The third difference between the two groups was with respect to higher reporting of urinary incontinence among AAs than CAs. Urinary incontinence is one of the most frequent consequences of prostate surgery. AAs reported having more urinary incontinence than CAs, which could be due to previous diseases or prostatectomy, although in our study there was no difference in the proportions of patients who had a prostatectomy in the two groups. There is evidence to suggest that urinary incontinence after treatment occurs more commonly following radical surgery [18]. It may also develop due to tumor progression during deferred treatment or sphincter involvement in advanced disease [19]. However, the similarity of recurrence patterns between AAs and CAs, whose most commonly associated with metastatic disease as observed in our study as well as in other studies [20], may indicate that the probable cause for urinary symptoms in AAs is probably related to either pre-operative factors [21, 22] or higher choice of radical surgery. The choice of treatment depends on the type of specialist visited therefore urinary incontinence may be linked to the preference of AAs for specialists, especially urologist, who may suggest radical surgery [23].

With regards to recurrence, the study found that ethnic background was not a predictor of recurrence of prostate cancer. As expected, metastasized cancer at diagnosis had implications for recurrence; primarily that individuals who had metastasized cancer also had higher odds of recurrence. Aging had a slight modification on the odds of developing prostate recurrence and completion of hormone therapy had a protective effect on both CAs and AAs. In about one-third of patients after radical prostatectomy there is a biochemical relapse with increasing prostate specific antigen (PSA) within 10 years [24]. However, most of these patients with a biochemical relapse are not candidates for salvage treatment with curative intent [25]. Among non-curative options, hormone therapy remains the first line of treatment [24] with peripheral androgen blockade—anti-androgen and a 5α-reductase inhibitor being the first choice [25].

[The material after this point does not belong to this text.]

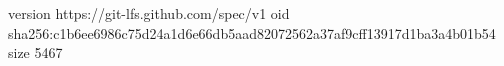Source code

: version https://git-lfs.github.com/spec/v1
oid sha256:c1b6ee6986c75d24a1d6e66db5aad82072562a37af9cff13917d1ba3a4b01b54
size 5467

This study is the first study to report on prostate cancer post-treatment patterns of AAs with CAs. Since Michigan has one of the largest concentrations of AAs in U.S. [12], conducting the study among this ethnic minority population was a point of strength for the study. The study had a relatively large number of AAs relative to the rarity of the disease. However, the percentage of AAs participants in our study (2.68 %) compared well to the percentage (1.2 %) of Michigan population comprised by AAs [26]. The overall relative low response rate of the study compares favorably to similar studies of cancer survivors recruited from a short follow up and survival periods. Nevertheless, the respondents in this study were similarly distributed compared to all sampled cases with regard to cancer therapy method [27]. In addition to the relatively small sample size of AAs, our study was also limited by the fact that it was based on self-reported surveys and thus lacked adequate information regarding the pre-treatment period such as stage at diagnosis and details of the treatment provided such as the type of primary surgery conducted. Self reporting can also result give rise to certain forms of recall bias. In spite of our limitations, our results on the lack of role for ethnic background in predicting prostate cancer recurrence are in agreement with the recent finding that age-adjusted cancer mortality rates of AAs in Michigan are not statistically different from AA cancer mortality rate [28].

AAs were different from CAs in age, income, seeking medical care, and health reporting. However, ethnic background was not a predictor of recurrence. Future studies of the impact of socioeconomic, demographic and cultural factors, and health care seeking behavior on long-term survival of prostate cancer in AAs and other ethnic minorities are warranted by employing longitudinal study designs. It might also be imperative to assess the access and preference of ethnic minorities especially AAs for primary care physicians in the light of our findings.